That scenario links Putin’s most recent demand, a ban on NATO’s enlargement, to the Russian annexation of Crimea that sent trans-Atlantic ties with the Kremlin into a tailspin and began the festering hostilities between Russia and Ukraine. Yet it depends on multiple factors that have little chance of coming to pass, according to trans-Atlantic observers. Ukraine has desired to join NATO for years, but the alliance has declined to offer a membership action plan that would allow Kyiv to make progress toward that goal.
“If Ukraine were in NATO, they would not attack to try to take back Crimea. They wouldn’t,” former U.S. Ambassador to Ukraine Bill Taylor told the Washington Examiner. “They’d be constrained by the rest of the NATO alliance.”
Putin would have to be very ignorant of the NATO accession process to believe that Ukraine would be allowed to join if such a result were even possible, according to the senior European official.
“I don’t think that the way he has raised the issue of Crimea and — as he would put it, the potential nuclear war — that this is accidental,” the senior European official said of Putin. “However, his assessment regarding how exactly the alliance works and how exactly the alliance accepts new members may not be 100% in touch with reality.”
That official and Taylor both surmised that Putin is making such threats in order to intimidate Western leaders, and Ukrainian President Volodymyr Zelensky, in the interlocking diplomatic disputes over the resolution of the conflict in eastern Ukraine and Kyiv’s long-term desire to join NATO. Russian military forces have made serious preparations for a major assault on Ukraine just as Putin pressures Zelensky to acquiesce to a Russian rewrite of Ukraine’s constitution while demanding that the U.S. and Western European members of NATO restrict their military cooperation with Eastern European allies.
“So far, President Zelensky and President Biden are standing firm, and Putin is probably worried that he’s going to have to blink first,” said Taylor. “So then he pulls out this rhetoric about nuclear [war], which is irresponsible … but my theory is he’s getting desperate. His attempt to rattle [and] intimidate President Zelensky and President Biden so far is not working, and so he’s reaching further.”

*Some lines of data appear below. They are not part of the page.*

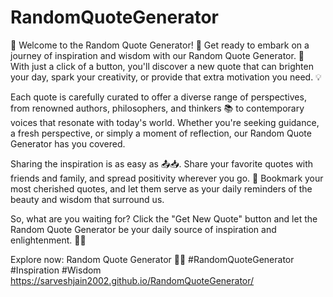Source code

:# RandomQuoteGenerator

🌟 Welcome to the Random Quote Generator! 🌟
Get ready to embark on a journey of inspiration and wisdom with our Random Quote Generator. 🚀 With just a click of a button, you'll discover a new quote that can brighten your day, spark your creativity, or provide that extra motivation you need. 💡

Each quote is carefully curated to offer a diverse range of perspectives, from renowned authors, philosophers, and thinkers 📚 to contemporary voices that resonate with today's world. Whether you're seeking guidance, a fresh perspective, or simply a moment of reflection, our Random Quote Generator has you covered.

Sharing the inspiration is as easy as 📤📥. Share your favorite quotes with friends and family, and spread positivity wherever you go. 🌈 Bookmark your most cherished quotes, and let them serve as your daily reminders of the beauty and wisdom that surround us.

So, what are you waiting for? Click the "Get New Quote" button and let the Random Quote Generator be your daily source of inspiration and enlightenment. 🌄✨

Explore now: Random Quote Generator 📜🔮 #RandomQuoteGenerator #Inspiration #Wisdom
https://sarveshjain2002.github.io/RandomQuoteGenerator/
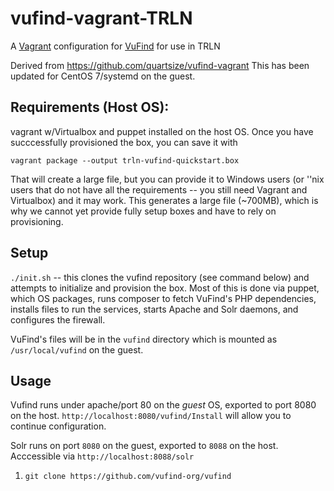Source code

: # vufind-vagrant-TRLN

A [Vagrant](http://www.vagrantup.com/) configuration for [VuFind](http://vufind.org/) for use in TRLN 

Derived from https://github.com/quartsize/vufind-vagrant This has been updated for CentOS 7/systemd on the guest.

## Requirements (Host OS):

vagrant w/Virtualbox and puppet installed on the host OS.  Once you have succcessfully provisioned the box, you can save it with

`vagrant package --output trln-vufind-quickstart.box`

That will create a large file, but you can provide it to Windows users (or ''nix users that do not have all the requirements -- you still need Vagrant and Virtualbox) and it may work.  This generates a large file (~700MB), which is why we cannot yet provide fully setup boxes and have to rely on provisioning.

## Setup

`./init.sh` -- this clones the vufind repository (see command below) and
attempts to initialize and provision the box.  Most of this is done via puppet, which OS packages, runs composer to fetch VuFind's PHP dependencies, installs files to run the services, starts Apache and Solr daemons, and configures the firewall.

VuFind's files will be in the `vufind` directory which is mounted as `/usr/local/vufind` on the guest.

## Usage

Vufind runs under apache/port 80 on the *guest* OS, exported to port 8080 on the host.  `http://localhost:8080/vufind/Install` will allow you to continue configuration.

Solr runs on port `8080` on the guest, exported to `8088` on the host.  Acccessible via `http://localhost:8088/solr`

1. `git clone https://github.com/vufind-org/vufind`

Still, Taylor acknowledged that Putin’s statement can’t be ignored by Western strategists. “He has invaded countries before, including Ukraine, so you can never tell,” he said. “So you can’t dismiss it, and so you can never tell.”
Tuma, the Czech diplomat at the Atlantic Council, echoed Taylor’s analysis while acknowledging that some analysts fear that Putin might “take crazy decisions” if he does not get his way at the negotiating table.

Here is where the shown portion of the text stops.